Assigned task:
Collect all lines containing the word "learning" from the data.

Given records:
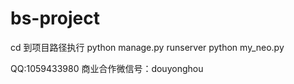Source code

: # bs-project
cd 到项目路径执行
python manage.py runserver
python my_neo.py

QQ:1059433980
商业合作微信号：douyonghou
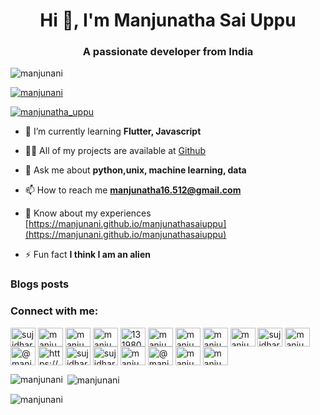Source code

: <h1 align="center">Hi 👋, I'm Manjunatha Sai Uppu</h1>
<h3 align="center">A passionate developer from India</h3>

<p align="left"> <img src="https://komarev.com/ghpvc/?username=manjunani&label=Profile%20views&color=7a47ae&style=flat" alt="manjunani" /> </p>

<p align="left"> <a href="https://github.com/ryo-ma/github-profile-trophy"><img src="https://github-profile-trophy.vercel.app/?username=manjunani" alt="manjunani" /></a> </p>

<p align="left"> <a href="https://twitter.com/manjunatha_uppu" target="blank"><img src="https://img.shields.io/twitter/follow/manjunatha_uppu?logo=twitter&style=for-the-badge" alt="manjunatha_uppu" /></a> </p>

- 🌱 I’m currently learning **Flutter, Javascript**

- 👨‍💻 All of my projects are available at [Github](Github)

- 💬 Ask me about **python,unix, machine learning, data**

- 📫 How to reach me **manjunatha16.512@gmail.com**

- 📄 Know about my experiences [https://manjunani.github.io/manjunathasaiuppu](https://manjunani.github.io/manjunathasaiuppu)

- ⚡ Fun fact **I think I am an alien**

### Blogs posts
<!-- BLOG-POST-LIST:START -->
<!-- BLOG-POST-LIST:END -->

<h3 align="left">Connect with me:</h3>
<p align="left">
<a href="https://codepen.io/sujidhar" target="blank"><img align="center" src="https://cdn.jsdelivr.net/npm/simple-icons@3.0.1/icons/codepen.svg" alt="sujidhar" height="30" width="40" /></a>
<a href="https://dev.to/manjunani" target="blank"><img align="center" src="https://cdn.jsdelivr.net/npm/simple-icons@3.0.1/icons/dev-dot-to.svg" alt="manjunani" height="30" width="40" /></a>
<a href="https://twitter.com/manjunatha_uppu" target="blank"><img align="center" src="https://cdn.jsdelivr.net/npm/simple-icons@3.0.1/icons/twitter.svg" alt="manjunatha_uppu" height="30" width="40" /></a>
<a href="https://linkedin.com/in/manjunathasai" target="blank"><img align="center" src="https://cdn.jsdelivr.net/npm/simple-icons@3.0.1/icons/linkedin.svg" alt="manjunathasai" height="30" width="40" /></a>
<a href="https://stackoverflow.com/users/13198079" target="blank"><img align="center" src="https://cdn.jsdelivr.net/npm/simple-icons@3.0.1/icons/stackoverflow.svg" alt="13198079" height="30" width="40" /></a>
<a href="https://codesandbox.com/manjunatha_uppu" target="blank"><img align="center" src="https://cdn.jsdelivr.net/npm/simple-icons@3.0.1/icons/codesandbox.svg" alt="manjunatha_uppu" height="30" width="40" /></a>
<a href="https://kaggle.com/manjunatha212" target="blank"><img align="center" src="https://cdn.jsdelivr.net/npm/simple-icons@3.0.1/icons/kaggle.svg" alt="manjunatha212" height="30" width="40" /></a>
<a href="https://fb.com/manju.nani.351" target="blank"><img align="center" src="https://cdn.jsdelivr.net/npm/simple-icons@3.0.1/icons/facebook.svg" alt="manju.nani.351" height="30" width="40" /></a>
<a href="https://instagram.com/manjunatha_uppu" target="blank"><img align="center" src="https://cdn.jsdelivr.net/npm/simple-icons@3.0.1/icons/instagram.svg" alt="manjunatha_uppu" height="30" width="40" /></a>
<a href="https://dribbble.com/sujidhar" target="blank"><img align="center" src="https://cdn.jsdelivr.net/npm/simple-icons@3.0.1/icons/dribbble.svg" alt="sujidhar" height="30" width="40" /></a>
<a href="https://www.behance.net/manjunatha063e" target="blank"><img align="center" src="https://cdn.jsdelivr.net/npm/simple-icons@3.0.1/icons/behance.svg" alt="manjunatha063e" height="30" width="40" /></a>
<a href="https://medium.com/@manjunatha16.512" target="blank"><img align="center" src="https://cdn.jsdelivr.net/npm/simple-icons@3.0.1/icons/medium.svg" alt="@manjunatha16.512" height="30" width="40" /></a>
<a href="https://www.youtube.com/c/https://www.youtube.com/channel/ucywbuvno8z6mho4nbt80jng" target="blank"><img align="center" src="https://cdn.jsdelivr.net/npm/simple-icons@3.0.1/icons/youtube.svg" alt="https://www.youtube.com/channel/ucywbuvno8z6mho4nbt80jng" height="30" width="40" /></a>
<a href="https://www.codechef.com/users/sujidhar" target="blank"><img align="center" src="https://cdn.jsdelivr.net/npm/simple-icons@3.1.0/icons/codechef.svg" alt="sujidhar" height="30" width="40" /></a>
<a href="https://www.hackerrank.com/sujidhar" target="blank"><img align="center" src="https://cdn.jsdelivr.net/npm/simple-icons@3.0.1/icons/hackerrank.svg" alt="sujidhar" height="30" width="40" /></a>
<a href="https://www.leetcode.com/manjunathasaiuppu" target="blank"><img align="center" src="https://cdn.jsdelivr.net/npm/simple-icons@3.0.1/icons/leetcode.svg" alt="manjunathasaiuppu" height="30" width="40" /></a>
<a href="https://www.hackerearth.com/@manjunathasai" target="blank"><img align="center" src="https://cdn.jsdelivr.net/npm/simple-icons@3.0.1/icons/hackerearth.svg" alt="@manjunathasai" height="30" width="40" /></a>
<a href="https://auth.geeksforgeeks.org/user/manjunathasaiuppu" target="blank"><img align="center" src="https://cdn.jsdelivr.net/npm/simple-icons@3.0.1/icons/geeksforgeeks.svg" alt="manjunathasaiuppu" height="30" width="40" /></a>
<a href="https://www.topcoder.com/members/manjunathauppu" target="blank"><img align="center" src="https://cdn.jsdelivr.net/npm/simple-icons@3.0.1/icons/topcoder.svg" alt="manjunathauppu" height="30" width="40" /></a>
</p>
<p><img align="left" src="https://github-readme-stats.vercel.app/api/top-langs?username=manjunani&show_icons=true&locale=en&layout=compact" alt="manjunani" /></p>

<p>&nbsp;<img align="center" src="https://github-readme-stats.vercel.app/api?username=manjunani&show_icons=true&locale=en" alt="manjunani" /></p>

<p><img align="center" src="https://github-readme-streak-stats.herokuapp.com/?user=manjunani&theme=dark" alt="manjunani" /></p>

Expected answer:
- 🌱 I’m currently learning **Flutter, Javascript**
- 💬 Ask me about **python,unix, machine learning, data**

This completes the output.